Data records
---------------
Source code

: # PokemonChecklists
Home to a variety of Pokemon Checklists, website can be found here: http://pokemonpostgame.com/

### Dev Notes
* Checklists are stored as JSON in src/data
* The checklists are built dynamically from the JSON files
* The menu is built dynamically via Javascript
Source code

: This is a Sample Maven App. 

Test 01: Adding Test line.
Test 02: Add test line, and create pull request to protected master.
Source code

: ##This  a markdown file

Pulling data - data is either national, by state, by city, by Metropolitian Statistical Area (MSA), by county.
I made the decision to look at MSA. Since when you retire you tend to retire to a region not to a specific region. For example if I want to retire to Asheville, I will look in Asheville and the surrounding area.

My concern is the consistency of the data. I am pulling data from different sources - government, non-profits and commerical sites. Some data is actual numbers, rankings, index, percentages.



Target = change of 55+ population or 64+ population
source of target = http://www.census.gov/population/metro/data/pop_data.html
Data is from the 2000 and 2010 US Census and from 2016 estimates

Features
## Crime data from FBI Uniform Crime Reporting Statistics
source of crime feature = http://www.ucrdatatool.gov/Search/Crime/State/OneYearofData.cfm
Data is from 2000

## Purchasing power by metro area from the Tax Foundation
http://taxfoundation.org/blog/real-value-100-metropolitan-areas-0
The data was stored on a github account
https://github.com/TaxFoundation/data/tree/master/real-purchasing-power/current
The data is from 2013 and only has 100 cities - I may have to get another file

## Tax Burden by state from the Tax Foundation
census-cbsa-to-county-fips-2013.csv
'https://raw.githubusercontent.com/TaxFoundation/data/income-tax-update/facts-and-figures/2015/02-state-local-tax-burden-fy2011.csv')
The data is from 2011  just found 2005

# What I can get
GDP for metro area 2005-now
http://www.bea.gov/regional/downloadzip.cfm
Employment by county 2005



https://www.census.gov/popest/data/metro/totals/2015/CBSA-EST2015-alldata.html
---------------
▸ WORK TO COMPLETE: The response must hold only the lines above from the line with "source of crime" through the line with "Employment by county 2005", each copied exactly, both ends kept.

▸ OUTPUT OF THE EXERCISE:
source of crime feature = http://www.ucrdatatool.gov/Search/Crime/State/OneYearofData.cfm
Data is from 2000

## Purchasing power by metro area from the Tax Foundation
http://taxfoundation.org/blog/real-value-100-metropolitan-areas-0
The data was stored on a github account
https://github.com/TaxFoundation/data/tree/master/real-purchasing-power/current
The data is from 2013 and only has 100 cities - I may have to get another file

## Tax Burden by state from the Tax Foundation
census-cbsa-to-county-fips-2013.csv
'https://raw.githubusercontent.com/TaxFoundation/data/income-tax-update/facts-and-figures/2015/02-state-local-tax-burden-fy2011.csv')
The data is from 2011  just found 2005

# What I can get
GDP for metro area 2005-now
http://www.bea.gov/regional/downloadzip.cfm
Employment by county 2005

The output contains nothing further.